- Source material -
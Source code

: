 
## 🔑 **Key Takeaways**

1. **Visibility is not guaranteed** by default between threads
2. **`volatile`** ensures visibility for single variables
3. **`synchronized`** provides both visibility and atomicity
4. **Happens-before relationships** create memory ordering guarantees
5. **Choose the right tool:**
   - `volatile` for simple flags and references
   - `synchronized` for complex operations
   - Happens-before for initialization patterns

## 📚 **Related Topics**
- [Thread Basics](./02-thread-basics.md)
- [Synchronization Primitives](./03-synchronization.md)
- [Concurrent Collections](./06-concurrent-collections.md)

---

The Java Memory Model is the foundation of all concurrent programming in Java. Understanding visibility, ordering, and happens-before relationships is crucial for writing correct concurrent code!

--

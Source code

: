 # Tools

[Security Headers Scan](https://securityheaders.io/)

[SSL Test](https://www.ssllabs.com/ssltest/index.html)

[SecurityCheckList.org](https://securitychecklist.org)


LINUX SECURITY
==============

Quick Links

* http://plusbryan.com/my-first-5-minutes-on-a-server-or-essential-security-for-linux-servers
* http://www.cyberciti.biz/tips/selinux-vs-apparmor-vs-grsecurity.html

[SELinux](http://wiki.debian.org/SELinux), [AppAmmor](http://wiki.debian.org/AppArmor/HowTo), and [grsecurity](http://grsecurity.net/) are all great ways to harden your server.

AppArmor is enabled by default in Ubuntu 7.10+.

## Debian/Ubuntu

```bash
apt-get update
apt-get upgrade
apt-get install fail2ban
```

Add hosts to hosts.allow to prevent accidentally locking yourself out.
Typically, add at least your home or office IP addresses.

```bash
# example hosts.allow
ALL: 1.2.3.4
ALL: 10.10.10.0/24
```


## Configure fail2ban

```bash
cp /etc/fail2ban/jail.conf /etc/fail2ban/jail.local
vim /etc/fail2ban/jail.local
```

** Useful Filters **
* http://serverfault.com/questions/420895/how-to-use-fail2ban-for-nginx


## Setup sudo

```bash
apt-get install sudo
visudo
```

- What the exercise asks -
In the listing, find every line with the word "concurrent" and return it.

- Task answer -
- [Concurrent Collections](./06-concurrent-collections.md)
The Java Memory Model is the foundation of all concurrent programming in Java. Understanding visibility, ordering, and happens-before relationships is crucial for writing correct concurrent code!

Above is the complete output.